Welcome! Shared using https://gitfront.io/, this is a private school project that isn't publicly listed on my GitHub profile. This is a recommended measure taken to prevent plagiarism, while still enabling me to share outside of my university -- hello, resume viewer! :)
Meet my wildfire classifier that uses hourly weather stats to classify whether a wildfire is likely to form under given conditions.
Regional focus was on North America.
Hourly weather statistics collected from Weather Underground.
Historical wildfires sourced from:
Data partitioned into an 80-20 train-test split.
Data features standardized using scikit-learn's StandardScaler.
Relatively small dataset meant preventative measures were needed to address overfitting.

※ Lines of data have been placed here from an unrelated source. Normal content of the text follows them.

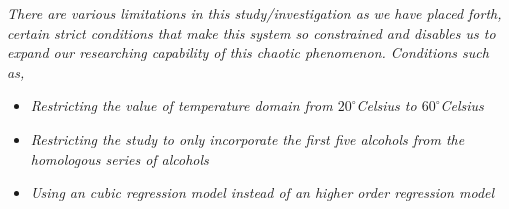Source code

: \textit{There are various limitations in this study/investigation as we have placed forth, certain strict conditions that make this system so constrained and disables us to expand our researching capability of this chaotic phenomenon. Conditions such as,}
        
    \begin{itemize}
        \item \textit{Restricting the value of temperature domain from $20^\circ$Celsius to $60^\circ$Celsius}
        \item \textit{Restricting the study to only incorporate the first five alcohols from the homologous series of alcohols}
        \item \textit{Using an cubic regression model instead of an higher order regression model}
    \end{itemize}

Resampling procedures: Bootstrapping, 5-fold cross-validation.
1000 bootstrap samples were used to train and evaluate Logistic Regression & K-Nearest Neighbours (KNN) models.

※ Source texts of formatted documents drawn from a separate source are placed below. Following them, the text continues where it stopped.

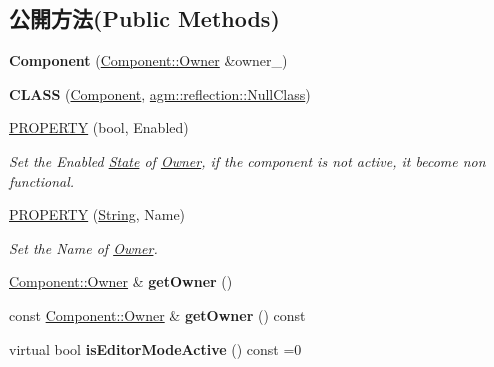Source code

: \subsection*{公開方法(Public Methods)}
\begin{DoxyCompactItemize}
\item 
{\bfseries Component} (\hyperlink{class_i_dream_sky_1_1_component_1_1_owner}{Component\+::\+Owner} \&owner\+\_\+)\hypertarget{class_i_dream_sky_1_1_component_a756ac15f5ce6fa021d35c6115b8fe64b}{}\label{class_i_dream_sky_1_1_component_a756ac15f5ce6fa021d35c6115b8fe64b}

\item 
{\bfseries C\+L\+A\+SS} (\hyperlink{class_i_dream_sky_1_1_component}{Component}, \hyperlink{classagm_1_1reflection_1_1_null_class}{agm\+::reflection\+::\+Null\+Class})\hypertarget{class_i_dream_sky_1_1_component_a2fb71f3f47432cbcd28db0a183833686}{}\label{class_i_dream_sky_1_1_component_a2fb71f3f47432cbcd28db0a183833686}

\item 
\hyperlink{class_i_dream_sky_1_1_component_a6b70d4bbc1cc834bf94fce513af81424}{P\+R\+O\+P\+E\+R\+TY} (bool, Enabled)
\begin{DoxyCompactList}\small\item\em Set the Enabled \hyperlink{class_i_dream_sky_1_1_state}{State} of \hyperlink{class_i_dream_sky_1_1_component_1_1_owner}{Owner}, if the component is not active, it become non functional. \end{DoxyCompactList}\item 
\hyperlink{class_i_dream_sky_1_1_component_a938ae1e7fbc0288b07c89cccada70046}{P\+R\+O\+P\+E\+R\+TY} (\hyperlink{class_i_dream_sky_1_1_string}{String}, Name)
\begin{DoxyCompactList}\small\item\em Set the Name of \hyperlink{class_i_dream_sky_1_1_component_1_1_owner}{Owner}. \end{DoxyCompactList}\item 
\hyperlink{class_i_dream_sky_1_1_component_1_1_owner}{Component\+::\+Owner} \& {\bfseries get\+Owner} ()\hypertarget{class_i_dream_sky_1_1_component_a296debc61f8cccc361ef8db6debcb5c8}{}\label{class_i_dream_sky_1_1_component_a296debc61f8cccc361ef8db6debcb5c8}

\item 
const \hyperlink{class_i_dream_sky_1_1_component_1_1_owner}{Component\+::\+Owner} \& {\bfseries get\+Owner} () const \hypertarget{class_i_dream_sky_1_1_component_aa736314b74d00201729f97bb40c0f7dc}{}\label{class_i_dream_sky_1_1_component_aa736314b74d00201729f97bb40c0f7dc}

\item 
virtual bool {\bfseries is\+Editor\+Mode\+Active} () const  =0\hypertarget{class_i_dream_sky_1_1_component_a364ed78577cefce64cea058e31343aa0}{}\label{class_i_dream_sky_1_1_component_a364ed78577cefce64cea058e31343aa0}

\end{DoxyCompactItemize}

10 bootstrap samples were used to train and evaluate SVM (Support Vector Machine) model
One-hot encoding was used for for categorical variables (eg. location, season).
Nominal encoding for our output (0 and 1 for "no" and "yes")
Success was evaluated by computing F1 scores from confusion matrices for each model:
83% F1 score for Logistic Regression
77% F1 score for Support Vector Machine (SVM)
74% F1 score for unscaled K-Nearest Neighbours (KNN)
72% F1 score for scaled K-Nearest Neighbours (KNN)